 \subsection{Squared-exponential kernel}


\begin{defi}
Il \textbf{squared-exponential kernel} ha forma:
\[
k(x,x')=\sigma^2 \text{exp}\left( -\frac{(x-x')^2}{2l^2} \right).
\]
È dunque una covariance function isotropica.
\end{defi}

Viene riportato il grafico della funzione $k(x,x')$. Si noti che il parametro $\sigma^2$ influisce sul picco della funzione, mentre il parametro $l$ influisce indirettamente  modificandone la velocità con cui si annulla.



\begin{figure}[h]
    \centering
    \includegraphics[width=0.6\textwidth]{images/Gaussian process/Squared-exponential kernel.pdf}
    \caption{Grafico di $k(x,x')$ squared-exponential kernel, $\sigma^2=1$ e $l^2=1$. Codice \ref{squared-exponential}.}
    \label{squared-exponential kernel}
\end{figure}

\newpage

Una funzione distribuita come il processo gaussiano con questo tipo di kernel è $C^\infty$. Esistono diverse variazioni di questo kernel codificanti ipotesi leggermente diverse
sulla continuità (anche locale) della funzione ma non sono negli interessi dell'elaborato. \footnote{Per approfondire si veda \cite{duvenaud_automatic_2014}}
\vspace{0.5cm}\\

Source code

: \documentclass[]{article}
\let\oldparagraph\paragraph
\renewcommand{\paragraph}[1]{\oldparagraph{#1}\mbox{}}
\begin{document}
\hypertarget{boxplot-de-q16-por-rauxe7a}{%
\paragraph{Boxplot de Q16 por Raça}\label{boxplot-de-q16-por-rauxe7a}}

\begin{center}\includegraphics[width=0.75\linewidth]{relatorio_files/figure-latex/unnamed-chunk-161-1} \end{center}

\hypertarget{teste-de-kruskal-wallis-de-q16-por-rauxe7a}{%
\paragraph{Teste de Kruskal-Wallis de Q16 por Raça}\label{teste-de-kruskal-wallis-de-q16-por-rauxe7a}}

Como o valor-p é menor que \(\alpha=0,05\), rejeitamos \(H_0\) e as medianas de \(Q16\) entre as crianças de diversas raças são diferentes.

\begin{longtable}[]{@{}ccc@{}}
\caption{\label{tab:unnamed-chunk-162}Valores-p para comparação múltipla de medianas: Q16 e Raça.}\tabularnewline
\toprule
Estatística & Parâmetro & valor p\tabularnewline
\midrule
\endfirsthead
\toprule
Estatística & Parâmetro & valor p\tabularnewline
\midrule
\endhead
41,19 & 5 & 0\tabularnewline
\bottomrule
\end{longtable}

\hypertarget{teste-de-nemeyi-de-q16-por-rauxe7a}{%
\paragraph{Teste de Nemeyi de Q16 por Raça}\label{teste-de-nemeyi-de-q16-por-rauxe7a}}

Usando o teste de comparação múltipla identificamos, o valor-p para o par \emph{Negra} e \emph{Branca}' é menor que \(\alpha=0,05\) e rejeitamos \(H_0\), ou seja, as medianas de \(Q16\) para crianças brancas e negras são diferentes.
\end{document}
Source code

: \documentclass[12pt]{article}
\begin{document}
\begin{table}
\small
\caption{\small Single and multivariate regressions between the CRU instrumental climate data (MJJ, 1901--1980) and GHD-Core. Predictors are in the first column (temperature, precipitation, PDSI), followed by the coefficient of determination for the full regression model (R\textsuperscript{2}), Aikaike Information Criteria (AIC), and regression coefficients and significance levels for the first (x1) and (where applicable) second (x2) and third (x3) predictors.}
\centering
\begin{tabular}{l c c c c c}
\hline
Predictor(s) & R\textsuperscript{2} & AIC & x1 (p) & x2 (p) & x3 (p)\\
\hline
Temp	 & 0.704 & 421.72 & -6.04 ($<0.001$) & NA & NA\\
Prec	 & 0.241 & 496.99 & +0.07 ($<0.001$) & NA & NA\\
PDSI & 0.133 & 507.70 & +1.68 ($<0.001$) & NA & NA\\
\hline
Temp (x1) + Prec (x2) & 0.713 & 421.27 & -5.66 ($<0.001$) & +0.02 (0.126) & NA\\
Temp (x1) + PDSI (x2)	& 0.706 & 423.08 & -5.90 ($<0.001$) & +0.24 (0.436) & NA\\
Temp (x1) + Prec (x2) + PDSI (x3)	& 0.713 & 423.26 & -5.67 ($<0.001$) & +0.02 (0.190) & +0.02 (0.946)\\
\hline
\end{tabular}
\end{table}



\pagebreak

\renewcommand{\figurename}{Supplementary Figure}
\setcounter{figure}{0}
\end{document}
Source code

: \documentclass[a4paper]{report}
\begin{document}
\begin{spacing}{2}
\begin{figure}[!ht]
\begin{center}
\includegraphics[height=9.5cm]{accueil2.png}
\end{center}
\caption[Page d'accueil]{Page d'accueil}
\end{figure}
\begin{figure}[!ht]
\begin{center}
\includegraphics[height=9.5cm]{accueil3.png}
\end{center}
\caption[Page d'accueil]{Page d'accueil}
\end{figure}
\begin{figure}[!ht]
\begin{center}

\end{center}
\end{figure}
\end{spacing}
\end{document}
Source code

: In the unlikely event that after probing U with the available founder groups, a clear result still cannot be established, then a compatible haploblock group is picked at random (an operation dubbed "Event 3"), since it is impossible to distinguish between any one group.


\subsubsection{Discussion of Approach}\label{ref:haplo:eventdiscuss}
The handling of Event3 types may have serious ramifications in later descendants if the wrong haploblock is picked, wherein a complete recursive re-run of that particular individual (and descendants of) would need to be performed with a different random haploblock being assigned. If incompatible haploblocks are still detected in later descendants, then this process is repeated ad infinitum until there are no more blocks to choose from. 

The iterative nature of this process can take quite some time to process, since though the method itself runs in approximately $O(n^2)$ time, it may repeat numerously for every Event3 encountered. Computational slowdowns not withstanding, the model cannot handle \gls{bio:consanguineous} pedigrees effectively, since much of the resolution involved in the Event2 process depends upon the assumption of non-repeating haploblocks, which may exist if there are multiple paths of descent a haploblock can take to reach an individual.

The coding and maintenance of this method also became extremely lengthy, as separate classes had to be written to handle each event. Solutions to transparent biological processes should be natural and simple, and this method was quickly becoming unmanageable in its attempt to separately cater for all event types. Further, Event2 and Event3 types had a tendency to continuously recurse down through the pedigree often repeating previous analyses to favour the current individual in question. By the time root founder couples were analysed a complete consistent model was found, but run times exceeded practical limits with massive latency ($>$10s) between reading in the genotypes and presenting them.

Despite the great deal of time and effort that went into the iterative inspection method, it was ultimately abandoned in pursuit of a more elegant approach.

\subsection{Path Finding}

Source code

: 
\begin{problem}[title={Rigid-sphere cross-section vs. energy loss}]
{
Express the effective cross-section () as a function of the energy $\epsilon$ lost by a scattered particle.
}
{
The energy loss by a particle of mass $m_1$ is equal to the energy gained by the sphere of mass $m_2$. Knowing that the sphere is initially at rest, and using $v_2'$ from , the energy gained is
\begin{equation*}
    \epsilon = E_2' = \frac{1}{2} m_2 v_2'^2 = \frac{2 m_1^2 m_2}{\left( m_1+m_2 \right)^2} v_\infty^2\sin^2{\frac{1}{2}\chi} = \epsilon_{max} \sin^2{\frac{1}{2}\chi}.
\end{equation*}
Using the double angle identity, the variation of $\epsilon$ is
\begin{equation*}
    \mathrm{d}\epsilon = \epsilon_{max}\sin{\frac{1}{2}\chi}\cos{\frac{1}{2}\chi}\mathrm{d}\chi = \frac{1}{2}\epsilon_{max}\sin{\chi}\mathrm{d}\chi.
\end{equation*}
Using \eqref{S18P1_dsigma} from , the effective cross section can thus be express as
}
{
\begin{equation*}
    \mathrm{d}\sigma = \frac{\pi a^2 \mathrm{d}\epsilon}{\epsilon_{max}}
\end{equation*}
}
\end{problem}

- - - -

The response should repeat the whole listing exactly.

> **Task output**:
 \subsection{Squared-exponential kernel}


\begin{defi}
Il \textbf{squared-exponential kernel} ha forma:
\[
k(x,x')=\sigma^2 \text{exp}\left( -\frac{(x-x')^2}{2l^2} \right).
\]
È dunque una covariance function isotropica.
\end{defi}

Viene riportato il grafico della funzione $k(x,x')$. Si noti che il parametro $\sigma^2$ influisce sul picco della funzione, mentre il parametro $l$ influisce indirettamente  modificandone la velocità con cui si annulla.



\begin{figure}[h]
    \centering
    \includegraphics[width=0.6\textwidth]{images/Gaussian process/Squared-exponential kernel.pdf}
    \caption{Grafico di $k(x,x')$ squared-exponential kernel, $\sigma^2=1$ e $l^2=1$. Codice \ref{squared-exponential}.}
    \label{squared-exponential kernel}
\end{figure}

\newpage

Una funzione distribuita come il processo gaussiano con questo tipo di kernel è $C^\infty$. Esistono diverse variazioni di questo kernel codificanti ipotesi leggermente diverse
sulla continuità (anche locale) della funzione ma non sono negli interessi dell'elaborato. \footnote{Per approfondire si veda \cite{duvenaud_automatic_2014}}
\vspace{0.5cm}\\

Source code

: \documentclass[]{article}
\let\oldparagraph\paragraph
\renewcommand{\paragraph}[1]{\oldparagraph{#1}\mbox{}}
\begin{document}
\hypertarget{boxplot-de-q16-por-rauxe7a}{%
\paragraph{Boxplot de Q16 por Raça}\label{boxplot-de-q16-por-rauxe7a}}

\begin{center}\includegraphics[width=0.75\linewidth]{relatorio_files/figure-latex/unnamed-chunk-161-1} \end{center}

\hypertarget{teste-de-kruskal-wallis-de-q16-por-rauxe7a}{%
\paragraph{Teste de Kruskal-Wallis de Q16 por Raça}\label{teste-de-kruskal-wallis-de-q16-por-rauxe7a}}

Como o valor-p é menor que \(\alpha=0,05\), rejeitamos \(H_0\) e as medianas de \(Q16\) entre as crianças de diversas raças são diferentes.

\begin{longtable}[]{@{}ccc@{}}
\caption{\label{tab:unnamed-chunk-162}Valores-p para comparação múltipla de medianas: Q16 e Raça.}\tabularnewline
\toprule
Estatística & Parâmetro & valor p\tabularnewline
\midrule
\endfirsthead
\toprule
Estatística & Parâmetro & valor p\tabularnewline
\midrule
\endhead
41,19 & 5 & 0\tabularnewline
\bottomrule
\end{longtable}

\hypertarget{teste-de-nemeyi-de-q16-por-rauxe7a}{%
\paragraph{Teste de Nemeyi de Q16 por Raça}\label{teste-de-nemeyi-de-q16-por-rauxe7a}}

Usando o teste de comparação múltipla identificamos, o valor-p para o par \emph{Negra} e \emph{Branca}' é menor que \(\alpha=0,05\) e rejeitamos \(H_0\), ou seja, as medianas de \(Q16\) para crianças brancas e negras são diferentes.
\end{document}
Source code

: \documentclass[12pt]{article}
\begin{document}
\begin{table}
\small
\caption{\small Single and multivariate regressions between the CRU instrumental climate data (MJJ, 1901--1980) and GHD-Core. Predictors are in the first column (temperature, precipitation, PDSI), followed by the coefficient of determination for the full regression model (R\textsuperscript{2}), Aikaike Information Criteria (AIC), and regression coefficients and significance levels for the first (x1) and (where applicable) second (x2) and third (x3) predictors.}
\centering
\begin{tabular}{l c c c c c}
\hline
Predictor(s) & R\textsuperscript{2} & AIC & x1 (p) & x2 (p) & x3 (p)\\
\hline
Temp	 & 0.704 & 421.72 & -6.04 ($<0.001$) & NA & NA\\
Prec	 & 0.241 & 496.99 & +0.07 ($<0.001$) & NA & NA\\
PDSI & 0.133 & 507.70 & +1.68 ($<0.001$) & NA & NA\\
\hline
Temp (x1) + Prec (x2) & 0.713 & 421.27 & -5.66 ($<0.001$) & +0.02 (0.126) & NA\\
Temp (x1) + PDSI (x2)	& 0.706 & 423.08 & -5.90 ($<0.001$) & +0.24 (0.436) & NA\\
Temp (x1) + Prec (x2) + PDSI (x3)	& 0.713 & 423.26 & -5.67 ($<0.001$) & +0.02 (0.190) & +0.02 (0.946)\\
\hline
\end{tabular}
\end{table}



\pagebreak

\renewcommand{\figurename}{Supplementary Figure}
\setcounter{figure}{0}
\end{document}
Source code

: \documentclass[a4paper]{report}
\begin{document}
\begin{spacing}{2}
\begin{figure}[!ht]
\begin{center}
\includegraphics[height=9.5cm]{accueil2.png}
\end{center}
\caption[Page d'accueil]{Page d'accueil}
\end{figure}
\begin{figure}[!ht]
\begin{center}
\includegraphics[height=9.5cm]{accueil3.png}
\end{center}
\caption[Page d'accueil]{Page d'accueil}
\end{figure}
\begin{figure}[!ht]
\begin{center}

\end{center}
\end{figure}
\end{spacing}
\end{document}
Source code

: In the unlikely event that after probing U with the available founder groups, a clear result still cannot be established, then a compatible haploblock group is picked at random (an operation dubbed "Event 3"), since it is impossible to distinguish between any one group.


\subsubsection{Discussion of Approach}\label{ref:haplo:eventdiscuss}
The handling of Event3 types may have serious ramifications in later descendants if the wrong haploblock is picked, wherein a complete recursive re-run of that particular individual (and descendants of) would need to be performed with a different random haploblock being assigned. If incompatible haploblocks are still detected in later descendants, then this process is repeated ad infinitum until there are no more blocks to choose from. 

The iterative nature of this process can take quite some time to process, since though the method itself runs in approximately $O(n^2)$ time, it may repeat numerously for every Event3 encountered. Computational slowdowns not withstanding, the model cannot handle \gls{bio:consanguineous} pedigrees effectively, since much of the resolution involved in the Event2 process depends upon the assumption of non-repeating haploblocks, which may exist if there are multiple paths of descent a haploblock can take to reach an individual.

The coding and maintenance of this method also became extremely lengthy, as separate classes had to be written to handle each event. Solutions to transparent biological processes should be natural and simple, and this method was quickly becoming unmanageable in its attempt to separately cater for all event types. Further, Event2 and Event3 types had a tendency to continuously recurse down through the pedigree often repeating previous analyses to favour the current individual in question. By the time root founder couples were analysed a complete consistent model was found, but run times exceeded practical limits with massive latency ($>$10s) between reading in the genotypes and presenting them.

Despite the great deal of time and effort that went into the iterative inspection method, it was ultimately abandoned in pursuit of a more elegant approach.

\subsection{Path Finding}

Source code

: 
\begin{problem}[title={Rigid-sphere cross-section vs. energy loss}]
{
Express the effective cross-section () as a function of the energy $\epsilon$ lost by a scattered particle.
}
{
The energy loss by a particle of mass $m_1$ is equal to the energy gained by the sphere of mass $m_2$. Knowing that the sphere is initially at rest, and using $v_2'$ from , the energy gained is
\begin{equation*}
    \epsilon = E_2' = \frac{1}{2} m_2 v_2'^2 = \frac{2 m_1^2 m_2}{\left( m_1+m_2 \right)^2} v_\infty^2\sin^2{\frac{1}{2}\chi} = \epsilon_{max} \sin^2{\frac{1}{2}\chi}.
\end{equation*}
Using the double angle identity, the variation of $\epsilon$ is
\begin{equation*}
    \mathrm{d}\epsilon = \epsilon_{max}\sin{\frac{1}{2}\chi}\cos{\frac{1}{2}\chi}\mathrm{d}\chi = \frac{1}{2}\epsilon_{max}\sin{\chi}\mathrm{d}\chi.
\end{equation*}
Using \eqref{S18P1_dsigma} from , the effective cross section can thus be express as
}
{
\begin{equation*}
    \mathrm{d}\sigma = \frac{\pi a^2 \mathrm{d}\epsilon}{\epsilon_{max}}
\end{equation*}
}
\end{problem}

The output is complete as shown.